A given protein’s enzymatic activity, cellular localization, or interaction with other proteins may be heavily influenced by a single PTM placed on a critical amino acid side chain, but oftentimes a collection of simultaneous modifications is required to integrate input from different signaling pathways, as illustrated by the “histone code”. Crosstalk between these modifications is frequent, such as the phosphorylation of a substrate protein promoting its subsequent ubiquitination and proteasomal degradation, also known as a phospho-degron. Some PTMs are polymers composed of identical monomers, such as poly-ubiquitination and poly-ADP-ribosylation, but the use of different attachment sites between these monomers (e.g., K11-, K48-, or K63-linked polyubiquitin chains), the branching of the polymeric chain (e.g., branched poly-ADPr), or the use of different chemically related monomers (e.g., glycosylation or ubiquitin/SUMO chains) can hugely increase the variety of possible polymer arrangements. Although these strategies already generate a virtually unlimited number of possible combinations, there is growing evidence for additional “hybrid PTMs”, in which chemically unrelated PTMs are added onto each other. Perhaps the best-studied example of this is the phosphorylation of ubiquitin by the PINK1 kinase in the context of mitophagy (Wauer et al, 2015).
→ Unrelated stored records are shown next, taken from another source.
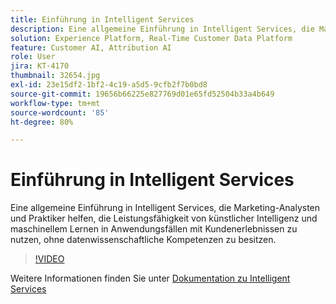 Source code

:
 ```yaml
---
title: Einführung in Intelligent Services
description: Eine allgemeine Einführung in Intelligent Services, die Marketing-Analysten und Praktiker helfen, die Leistungsfähigkeit von künstlicher Intelligenz und maschinellem Lernen in Anwendungsfällen mit Kundenerlebnissen zu nutzen, ohne datenwissenschaftliche Kompetenzen zu besitzen.
solution: Experience Platform, Real-Time Customer Data Platform
feature: Customer AI, Attribution AI
role: User
jira: KT-4170
thumbnail: 32654.jpg
exl-id: 23e15df2-1bf2-4c19-a5d5-9cfb2f7b0bd8
source-git-commit: 19656b66225e827769d01e65fd52504b33a4b649
workflow-type: tm+mt
source-wordcount: '85'
ht-degree: 80%

---
```


# Einführung in Intelligent Services

Eine allgemeine Einführung in Intelligent Services, die Marketing-Analysten und Praktiker helfen, die Leistungsfähigkeit von künstlicher Intelligenz und maschinellem Lernen in Anwendungsfällen mit Kundenerlebnissen zu nutzen, ohne datenwissenschaftliche Kompetenzen zu besitzen.

>[!VIDEO](https://video.tv.adobe.com/v/32654?quality=12&learn=on)

Weitere Informationen finden Sie unter [Dokumentation zu Intelligent Services](https://experienceleague.adobe.com/docs/experience-platform/intelligent-services/home.html?lang=de)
In this issue of The EMBO Journal, Bejan et al (2025) demonstrate the formation of a new hybrid PTM composed of a protein-linked mono-ADP-ribose (MAR) that is further modified with a K11-linked polyubiquitin chain, for which the authors propose the name “MARUbylation”. These findings in human cells support and extend the recent biochemical characterization of the transfer of ubiquitin moieties onto an ADPr substrate (Zhu et al, 2022), and add to the complex interplay between ADP-ribosylation and ubiquitination, which already includes ADPr-dependent ubiquitination of a substrate (on separate amino acids) and the ADP-ribosylation of ubiquitin by bacterial effector proteins (Fig. 1A) (Zhang et al, 2011; Bhogaraju et al, 2016; Tan et al, 2024).Figure 1MARUbylation and other forms of ADPr-ubiquitin crosstalk.(A) Interplay between ADP-ribosylation and ubiquitination includes ADPr-dependent ubiquitination of a substrate, ADP-ribosylation of ubiquitin by bacterial effector proteins, and the newly discovered ubiquitination on a protein-linked mono-ADP-ribose (MARUbylation). (B) Occurrence of isopeptide linkages and ester linkages in substrate MARUbylation; see text for details.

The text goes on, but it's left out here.